= Saved entries =

++++

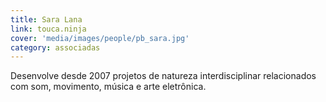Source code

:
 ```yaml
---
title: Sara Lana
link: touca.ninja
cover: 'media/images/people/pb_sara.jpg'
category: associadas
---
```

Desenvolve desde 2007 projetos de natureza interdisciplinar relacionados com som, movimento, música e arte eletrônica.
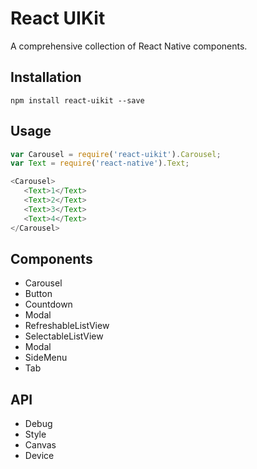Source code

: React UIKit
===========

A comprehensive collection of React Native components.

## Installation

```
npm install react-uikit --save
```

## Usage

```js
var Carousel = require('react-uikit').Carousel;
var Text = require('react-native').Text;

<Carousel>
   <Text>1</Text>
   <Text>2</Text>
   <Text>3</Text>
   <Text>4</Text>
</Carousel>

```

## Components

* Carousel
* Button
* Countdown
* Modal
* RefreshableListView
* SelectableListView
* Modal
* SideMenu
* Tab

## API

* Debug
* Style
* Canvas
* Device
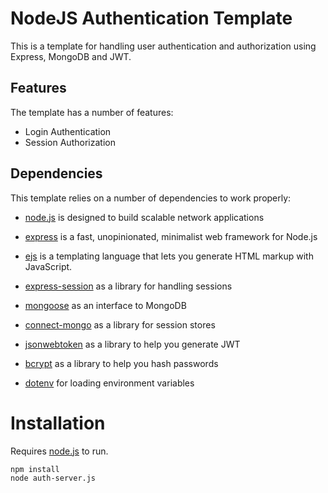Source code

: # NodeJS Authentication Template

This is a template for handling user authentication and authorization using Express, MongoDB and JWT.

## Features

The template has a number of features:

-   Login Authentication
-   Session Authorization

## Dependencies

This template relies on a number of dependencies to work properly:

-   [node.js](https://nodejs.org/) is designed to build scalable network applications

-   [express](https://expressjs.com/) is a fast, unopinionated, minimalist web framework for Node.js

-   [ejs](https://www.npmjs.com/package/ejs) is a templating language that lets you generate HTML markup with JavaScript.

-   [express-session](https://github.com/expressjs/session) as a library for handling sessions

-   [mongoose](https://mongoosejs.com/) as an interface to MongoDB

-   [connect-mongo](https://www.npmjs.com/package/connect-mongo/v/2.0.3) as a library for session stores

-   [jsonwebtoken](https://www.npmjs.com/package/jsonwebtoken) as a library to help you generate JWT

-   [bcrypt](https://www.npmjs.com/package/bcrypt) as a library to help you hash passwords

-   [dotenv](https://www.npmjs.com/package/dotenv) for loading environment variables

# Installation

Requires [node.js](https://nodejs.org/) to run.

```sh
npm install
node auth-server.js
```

++++

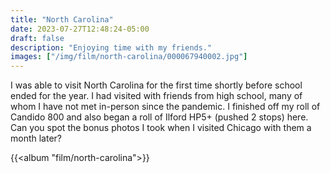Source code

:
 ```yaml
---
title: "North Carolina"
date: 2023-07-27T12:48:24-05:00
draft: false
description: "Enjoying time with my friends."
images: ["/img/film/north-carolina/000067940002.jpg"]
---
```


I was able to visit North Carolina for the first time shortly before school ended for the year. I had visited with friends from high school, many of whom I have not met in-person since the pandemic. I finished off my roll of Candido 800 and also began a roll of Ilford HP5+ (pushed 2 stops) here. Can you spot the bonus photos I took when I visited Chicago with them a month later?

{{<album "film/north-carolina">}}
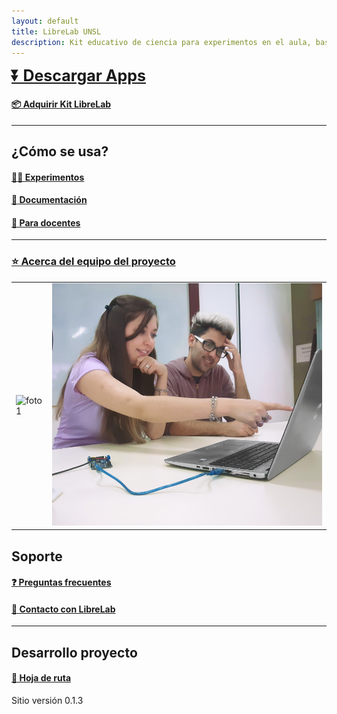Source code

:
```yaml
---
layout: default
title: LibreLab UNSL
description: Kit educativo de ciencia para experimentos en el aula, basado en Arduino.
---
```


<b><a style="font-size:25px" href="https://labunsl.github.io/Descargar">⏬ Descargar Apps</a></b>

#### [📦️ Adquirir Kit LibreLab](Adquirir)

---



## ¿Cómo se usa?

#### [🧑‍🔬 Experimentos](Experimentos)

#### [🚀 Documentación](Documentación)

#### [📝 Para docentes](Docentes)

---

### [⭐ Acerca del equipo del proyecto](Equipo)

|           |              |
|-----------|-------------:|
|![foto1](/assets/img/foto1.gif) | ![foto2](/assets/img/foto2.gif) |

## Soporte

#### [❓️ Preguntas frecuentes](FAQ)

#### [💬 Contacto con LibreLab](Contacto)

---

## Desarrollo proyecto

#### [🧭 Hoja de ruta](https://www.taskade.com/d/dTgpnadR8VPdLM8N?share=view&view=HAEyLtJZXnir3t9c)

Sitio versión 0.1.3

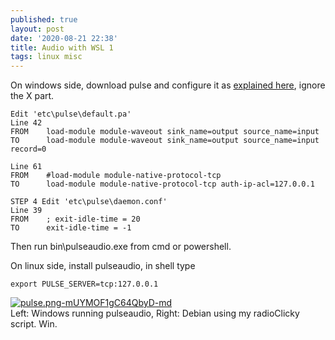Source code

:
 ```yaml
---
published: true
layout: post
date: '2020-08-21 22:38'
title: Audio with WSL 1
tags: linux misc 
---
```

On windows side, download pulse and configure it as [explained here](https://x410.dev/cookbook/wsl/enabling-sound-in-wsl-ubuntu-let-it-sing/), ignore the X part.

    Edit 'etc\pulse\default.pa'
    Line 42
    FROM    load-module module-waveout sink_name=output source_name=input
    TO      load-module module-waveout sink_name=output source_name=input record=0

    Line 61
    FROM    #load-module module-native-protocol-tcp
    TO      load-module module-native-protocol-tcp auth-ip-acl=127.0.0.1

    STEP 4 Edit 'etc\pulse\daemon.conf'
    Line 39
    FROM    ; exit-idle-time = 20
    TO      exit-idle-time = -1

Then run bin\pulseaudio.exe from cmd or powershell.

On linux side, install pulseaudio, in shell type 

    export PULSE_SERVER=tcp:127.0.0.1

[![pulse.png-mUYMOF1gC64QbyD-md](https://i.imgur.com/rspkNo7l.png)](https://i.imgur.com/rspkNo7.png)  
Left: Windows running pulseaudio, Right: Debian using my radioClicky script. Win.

++++

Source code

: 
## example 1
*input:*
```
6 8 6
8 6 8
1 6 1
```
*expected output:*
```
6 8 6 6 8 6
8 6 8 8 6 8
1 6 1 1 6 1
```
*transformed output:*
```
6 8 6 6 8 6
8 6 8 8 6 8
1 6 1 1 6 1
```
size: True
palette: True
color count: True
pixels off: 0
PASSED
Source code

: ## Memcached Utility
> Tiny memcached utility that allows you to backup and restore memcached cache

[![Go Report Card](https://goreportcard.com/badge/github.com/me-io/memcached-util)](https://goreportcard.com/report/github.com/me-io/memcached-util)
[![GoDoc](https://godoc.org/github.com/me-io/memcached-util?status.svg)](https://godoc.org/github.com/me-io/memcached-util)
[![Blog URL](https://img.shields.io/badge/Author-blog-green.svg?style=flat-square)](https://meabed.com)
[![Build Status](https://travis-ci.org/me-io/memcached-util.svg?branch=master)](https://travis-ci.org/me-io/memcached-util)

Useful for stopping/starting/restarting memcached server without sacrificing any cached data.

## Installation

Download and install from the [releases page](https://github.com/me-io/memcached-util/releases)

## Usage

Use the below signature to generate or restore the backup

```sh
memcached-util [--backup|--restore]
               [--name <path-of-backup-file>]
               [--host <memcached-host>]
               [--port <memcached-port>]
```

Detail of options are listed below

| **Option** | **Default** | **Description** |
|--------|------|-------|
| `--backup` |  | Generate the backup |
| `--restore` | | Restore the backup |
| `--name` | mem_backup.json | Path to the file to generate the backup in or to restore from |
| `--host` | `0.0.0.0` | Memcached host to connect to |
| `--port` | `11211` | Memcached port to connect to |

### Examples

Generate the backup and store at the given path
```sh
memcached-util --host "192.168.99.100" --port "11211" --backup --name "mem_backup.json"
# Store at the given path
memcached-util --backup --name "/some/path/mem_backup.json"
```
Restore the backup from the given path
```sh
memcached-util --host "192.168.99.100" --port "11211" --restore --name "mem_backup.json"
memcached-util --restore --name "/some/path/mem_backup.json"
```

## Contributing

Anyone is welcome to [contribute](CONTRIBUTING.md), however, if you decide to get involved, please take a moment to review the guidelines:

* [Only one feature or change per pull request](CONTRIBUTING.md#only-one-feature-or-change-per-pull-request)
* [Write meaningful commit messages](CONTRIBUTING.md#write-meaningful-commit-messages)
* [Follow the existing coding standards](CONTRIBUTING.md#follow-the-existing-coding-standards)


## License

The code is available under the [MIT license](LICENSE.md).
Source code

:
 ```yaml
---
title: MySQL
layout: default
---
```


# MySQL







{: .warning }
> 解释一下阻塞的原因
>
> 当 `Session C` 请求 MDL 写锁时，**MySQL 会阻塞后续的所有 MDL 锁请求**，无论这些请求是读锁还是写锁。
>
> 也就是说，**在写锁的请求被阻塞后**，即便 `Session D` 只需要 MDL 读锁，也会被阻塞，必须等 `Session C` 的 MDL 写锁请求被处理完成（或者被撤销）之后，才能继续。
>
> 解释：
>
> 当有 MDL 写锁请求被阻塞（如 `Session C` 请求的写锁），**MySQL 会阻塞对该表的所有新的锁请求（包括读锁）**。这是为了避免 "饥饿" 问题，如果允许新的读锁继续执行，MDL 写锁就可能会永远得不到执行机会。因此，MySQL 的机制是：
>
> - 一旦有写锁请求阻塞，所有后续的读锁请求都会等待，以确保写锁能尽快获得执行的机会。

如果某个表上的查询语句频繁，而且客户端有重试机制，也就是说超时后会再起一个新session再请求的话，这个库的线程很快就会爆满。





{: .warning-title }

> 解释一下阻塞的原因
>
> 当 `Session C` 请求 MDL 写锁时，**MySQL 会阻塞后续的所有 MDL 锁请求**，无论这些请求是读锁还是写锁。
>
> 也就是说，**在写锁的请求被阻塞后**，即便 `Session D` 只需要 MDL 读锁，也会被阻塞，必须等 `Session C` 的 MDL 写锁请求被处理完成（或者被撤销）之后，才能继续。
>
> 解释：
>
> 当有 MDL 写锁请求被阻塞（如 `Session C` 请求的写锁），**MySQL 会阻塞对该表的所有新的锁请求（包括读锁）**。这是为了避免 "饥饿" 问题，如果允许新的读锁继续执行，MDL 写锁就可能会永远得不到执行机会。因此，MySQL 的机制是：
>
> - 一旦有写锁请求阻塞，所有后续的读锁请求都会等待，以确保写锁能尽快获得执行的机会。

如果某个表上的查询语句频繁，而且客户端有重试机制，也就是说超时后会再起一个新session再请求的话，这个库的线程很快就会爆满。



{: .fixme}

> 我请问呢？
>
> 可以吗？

++++

= YOUR INSTRUCTIONS =
Whenever the string "file" turns up in a line above, copy that line out.

= TASK RESPONSE =
               [--name <path-of-backup-file>]
| `--name` | mem_backup.json | Path to the file to generate the backup in or to restore from |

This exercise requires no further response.